• WHAT TO DO: Character for character, write out the data below.

━━━ INPUT DATA ━━━

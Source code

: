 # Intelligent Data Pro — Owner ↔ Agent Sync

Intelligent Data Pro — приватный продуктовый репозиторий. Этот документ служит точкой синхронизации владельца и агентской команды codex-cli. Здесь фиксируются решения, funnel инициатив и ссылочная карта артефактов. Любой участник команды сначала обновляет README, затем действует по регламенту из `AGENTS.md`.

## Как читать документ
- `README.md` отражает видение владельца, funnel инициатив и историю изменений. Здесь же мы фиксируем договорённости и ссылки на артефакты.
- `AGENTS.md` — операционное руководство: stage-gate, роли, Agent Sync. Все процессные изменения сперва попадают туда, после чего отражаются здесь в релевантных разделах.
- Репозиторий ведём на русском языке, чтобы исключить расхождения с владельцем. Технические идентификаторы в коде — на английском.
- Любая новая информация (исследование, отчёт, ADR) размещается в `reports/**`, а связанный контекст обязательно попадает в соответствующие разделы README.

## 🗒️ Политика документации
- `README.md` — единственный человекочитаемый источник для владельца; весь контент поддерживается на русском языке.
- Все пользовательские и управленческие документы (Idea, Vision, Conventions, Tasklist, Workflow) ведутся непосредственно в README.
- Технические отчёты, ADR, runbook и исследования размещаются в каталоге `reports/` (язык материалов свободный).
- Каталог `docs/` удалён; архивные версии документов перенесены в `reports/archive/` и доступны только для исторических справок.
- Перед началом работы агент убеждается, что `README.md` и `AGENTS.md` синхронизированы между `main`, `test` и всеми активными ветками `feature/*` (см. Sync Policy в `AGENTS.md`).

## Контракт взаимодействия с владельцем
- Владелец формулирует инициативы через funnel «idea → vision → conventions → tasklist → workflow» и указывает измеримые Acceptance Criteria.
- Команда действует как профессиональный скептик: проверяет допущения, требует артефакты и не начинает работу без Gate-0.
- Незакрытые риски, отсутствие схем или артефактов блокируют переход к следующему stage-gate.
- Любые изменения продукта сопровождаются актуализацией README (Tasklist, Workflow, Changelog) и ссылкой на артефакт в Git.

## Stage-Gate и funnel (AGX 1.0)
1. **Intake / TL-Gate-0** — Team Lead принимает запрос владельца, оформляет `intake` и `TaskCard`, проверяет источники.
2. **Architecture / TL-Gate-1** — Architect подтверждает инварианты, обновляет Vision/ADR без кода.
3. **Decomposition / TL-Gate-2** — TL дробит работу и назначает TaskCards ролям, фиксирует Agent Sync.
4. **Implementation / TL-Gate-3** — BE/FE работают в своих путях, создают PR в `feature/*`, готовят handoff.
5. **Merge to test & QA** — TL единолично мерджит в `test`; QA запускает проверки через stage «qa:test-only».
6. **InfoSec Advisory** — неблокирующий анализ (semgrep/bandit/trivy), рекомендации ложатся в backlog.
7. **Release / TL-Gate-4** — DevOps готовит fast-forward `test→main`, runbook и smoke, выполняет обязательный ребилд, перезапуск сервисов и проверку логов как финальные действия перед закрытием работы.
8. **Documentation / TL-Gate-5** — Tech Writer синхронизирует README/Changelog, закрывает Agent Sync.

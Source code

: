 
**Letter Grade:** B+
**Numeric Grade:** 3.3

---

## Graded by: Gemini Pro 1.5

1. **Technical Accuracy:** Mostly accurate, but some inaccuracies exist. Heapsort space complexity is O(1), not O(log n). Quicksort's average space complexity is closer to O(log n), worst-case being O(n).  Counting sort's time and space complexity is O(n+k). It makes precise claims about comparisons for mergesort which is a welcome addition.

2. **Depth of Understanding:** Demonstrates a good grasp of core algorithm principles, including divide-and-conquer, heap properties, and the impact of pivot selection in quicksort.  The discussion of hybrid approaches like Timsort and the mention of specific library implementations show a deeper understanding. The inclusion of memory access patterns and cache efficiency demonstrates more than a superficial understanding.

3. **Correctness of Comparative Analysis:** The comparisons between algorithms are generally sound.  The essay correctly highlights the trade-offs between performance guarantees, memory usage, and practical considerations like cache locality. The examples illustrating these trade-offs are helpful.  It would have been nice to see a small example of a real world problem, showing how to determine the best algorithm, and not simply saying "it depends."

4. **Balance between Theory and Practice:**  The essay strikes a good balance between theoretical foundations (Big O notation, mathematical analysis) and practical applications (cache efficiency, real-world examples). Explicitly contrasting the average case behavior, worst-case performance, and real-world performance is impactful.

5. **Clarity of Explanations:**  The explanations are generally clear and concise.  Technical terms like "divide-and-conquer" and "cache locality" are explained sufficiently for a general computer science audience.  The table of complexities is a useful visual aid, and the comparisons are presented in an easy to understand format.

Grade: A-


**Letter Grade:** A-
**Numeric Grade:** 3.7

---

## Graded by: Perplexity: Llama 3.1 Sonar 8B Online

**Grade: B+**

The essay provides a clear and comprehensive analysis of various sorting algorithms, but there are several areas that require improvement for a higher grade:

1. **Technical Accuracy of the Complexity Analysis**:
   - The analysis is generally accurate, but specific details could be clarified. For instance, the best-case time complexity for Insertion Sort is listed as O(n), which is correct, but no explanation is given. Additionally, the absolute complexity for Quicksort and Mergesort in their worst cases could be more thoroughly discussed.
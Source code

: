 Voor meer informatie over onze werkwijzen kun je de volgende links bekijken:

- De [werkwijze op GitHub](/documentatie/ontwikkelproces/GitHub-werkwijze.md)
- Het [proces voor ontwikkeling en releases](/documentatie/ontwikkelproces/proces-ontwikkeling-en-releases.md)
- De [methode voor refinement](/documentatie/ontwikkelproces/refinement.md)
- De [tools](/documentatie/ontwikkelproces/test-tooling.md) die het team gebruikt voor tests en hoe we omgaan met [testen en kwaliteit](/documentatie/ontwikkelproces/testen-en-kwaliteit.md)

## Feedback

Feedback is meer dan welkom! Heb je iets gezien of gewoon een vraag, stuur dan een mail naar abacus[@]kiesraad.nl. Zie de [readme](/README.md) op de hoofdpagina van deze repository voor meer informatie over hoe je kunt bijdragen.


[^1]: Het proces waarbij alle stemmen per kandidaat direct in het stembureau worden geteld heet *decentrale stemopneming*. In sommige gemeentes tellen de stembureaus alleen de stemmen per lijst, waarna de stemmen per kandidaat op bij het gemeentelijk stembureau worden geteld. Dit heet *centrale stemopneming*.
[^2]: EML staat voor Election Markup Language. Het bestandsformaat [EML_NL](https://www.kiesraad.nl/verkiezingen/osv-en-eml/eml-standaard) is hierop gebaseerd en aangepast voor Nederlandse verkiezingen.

━━━

• RESULT OF THIS TASK:
Source code

: # Intelligent Data Pro — Owner ↔ Agent Sync

Intelligent Data Pro — приватный продуктовый репозиторий. Этот документ служит точкой синхронизации владельца и агентской команды codex-cli. Здесь фиксируются решения, funnel инициатив и ссылочная карта артефактов. Любой участник команды сначала обновляет README, затем действует по регламенту из `AGENTS.md`.

## Как читать документ
- `README.md` отражает видение владельца, funnel инициатив и историю изменений. Здесь же мы фиксируем договорённости и ссылки на артефакты.
- `AGENTS.md` — операционное руководство: stage-gate, роли, Agent Sync. Все процессные изменения сперва попадают туда, после чего отражаются здесь в релевантных разделах.
- Репозиторий ведём на русском языке, чтобы исключить расхождения с владельцем. Технические идентификаторы в коде — на английском.
- Любая новая информация (исследование, отчёт, ADR) размещается в `reports/**`, а связанный контекст обязательно попадает в соответствующие разделы README.

## 🗒️ Политика документации
- `README.md` — единственный человекочитаемый источник для владельца; весь контент поддерживается на русском языке.
- Все пользовательские и управленческие документы (Idea, Vision, Conventions, Tasklist, Workflow) ведутся непосредственно в README.
- Технические отчёты, ADR, runbook и исследования размещаются в каталоге `reports/` (язык материалов свободный).
- Каталог `docs/` удалён; архивные версии документов перенесены в `reports/archive/` и доступны только для исторических справок.
- Перед началом работы агент убеждается, что `README.md` и `AGENTS.md` синхронизированы между `main`, `test` и всеми активными ветками `feature/*` (см. Sync Policy в `AGENTS.md`).

## Контракт взаимодействия с владельцем
- Владелец формулирует инициативы через funnel «idea → vision → conventions → tasklist → workflow» и указывает измеримые Acceptance Criteria.
- Команда действует как профессиональный скептик: проверяет допущения, требует артефакты и не начинает работу без Gate-0.
- Незакрытые риски, отсутствие схем или артефактов блокируют переход к следующему stage-gate.
- Любые изменения продукта сопровождаются актуализацией README (Tasklist, Workflow, Changelog) и ссылкой на артефакт в Git.

## Stage-Gate и funnel (AGX 1.0)
1. **Intake / TL-Gate-0** — Team Lead принимает запрос владельца, оформляет `intake` и `TaskCard`, проверяет источники.
2. **Architecture / TL-Gate-1** — Architect подтверждает инварианты, обновляет Vision/ADR без кода.
3. **Decomposition / TL-Gate-2** — TL дробит работу и назначает TaskCards ролям, фиксирует Agent Sync.
4. **Implementation / TL-Gate-3** — BE/FE работают в своих путях, создают PR в `feature/*`, готовят handoff.
5. **Merge to test & QA** — TL единолично мерджит в `test`; QA запускает проверки через stage «qa:test-only».
6. **InfoSec Advisory** — неблокирующий анализ (semgrep/bandit/trivy), рекомендации ложатся в backlog.
7. **Release / TL-Gate-4** — DevOps готовит fast-forward `test→main`, runbook и smoke, выполняет обязательный ребилд, перезапуск сервисов и проверку логов как финальные действия перед закрытием работы.
8. **Documentation / TL-Gate-5** — Tech Writer синхронизирует README/Changelog, закрывает Agent Sync.

Source code

: 
**Letter Grade:** B+
**Numeric Grade:** 3.3

---

## Graded by: Gemini Pro 1.5

1. **Technical Accuracy:** Mostly accurate, but some inaccuracies exist. Heapsort space complexity is O(1), not O(log n). Quicksort's average space complexity is closer to O(log n), worst-case being O(n).  Counting sort's time and space complexity is O(n+k). It makes precise claims about comparisons for mergesort which is a welcome addition.

2. **Depth of Understanding:** Demonstrates a good grasp of core algorithm principles, including divide-and-conquer, heap properties, and the impact of pivot selection in quicksort.  The discussion of hybrid approaches like Timsort and the mention of specific library implementations show a deeper understanding. The inclusion of memory access patterns and cache efficiency demonstrates more than a superficial understanding.

3. **Correctness of Comparative Analysis:** The comparisons between algorithms are generally sound.  The essay correctly highlights the trade-offs between performance guarantees, memory usage, and practical considerations like cache locality. The examples illustrating these trade-offs are helpful.  It would have been nice to see a small example of a real world problem, showing how to determine the best algorithm, and not simply saying "it depends."

4. **Balance between Theory and Practice:**  The essay strikes a good balance between theoretical foundations (Big O notation, mathematical analysis) and practical applications (cache efficiency, real-world examples). Explicitly contrasting the average case behavior, worst-case performance, and real-world performance is impactful.

5. **Clarity of Explanations:**  The explanations are generally clear and concise.  Technical terms like "divide-and-conquer" and "cache locality" are explained sufficiently for a general computer science audience.  The table of complexities is a useful visual aid, and the comparisons are presented in an easy to understand format.

Grade: A-


**Letter Grade:** A-
**Numeric Grade:** 3.7

---

## Graded by: Perplexity: Llama 3.1 Sonar 8B Online

**Grade: B+**

The essay provides a clear and comprehensive analysis of various sorting algorithms, but there are several areas that require improvement for a higher grade:

1. **Technical Accuracy of the Complexity Analysis**:
   - The analysis is generally accurate, but specific details could be clarified. For instance, the best-case time complexity for Insertion Sort is listed as O(n), which is correct, but no explanation is given. Additionally, the absolute complexity for Quicksort and Mergesort in their worst cases could be more thoroughly discussed.
Source code

: Voor meer informatie over onze werkwijzen kun je de volgende links bekijken:

- De [werkwijze op GitHub](/documentatie/ontwikkelproces/GitHub-werkwijze.md)
- Het [proces voor ontwikkeling en releases](/documentatie/ontwikkelproces/proces-ontwikkeling-en-releases.md)
- De [methode voor refinement](/documentatie/ontwikkelproces/refinement.md)
- De [tools](/documentatie/ontwikkelproces/test-tooling.md) die het team gebruikt voor tests en hoe we omgaan met [testen en kwaliteit](/documentatie/ontwikkelproces/testen-en-kwaliteit.md)

## Feedback

Feedback is meer dan welkom! Heb je iets gezien of gewoon een vraag, stuur dan een mail naar abacus[@]kiesraad.nl. Zie de [readme](/README.md) op de hoofdpagina van deze repository voor meer informatie over hoe je kunt bijdragen.


[^1]: Het proces waarbij alle stemmen per kandidaat direct in het stembureau worden geteld heet *decentrale stemopneming*. In sommige gemeentes tellen de stembureaus alleen de stemmen per lijst, waarna de stemmen per kandidaat op bij het gemeentelijk stembureau worden geteld. Dit heet *centrale stemopneming*.
[^2]: EML staat voor Election Markup Language. Het bestandsformaat [EML_NL](https://www.kiesraad.nl/verkiezingen/osv-en-eml/eml-standaard) is hierop gebaseerd en aangepast voor Nederlandse verkiezingen.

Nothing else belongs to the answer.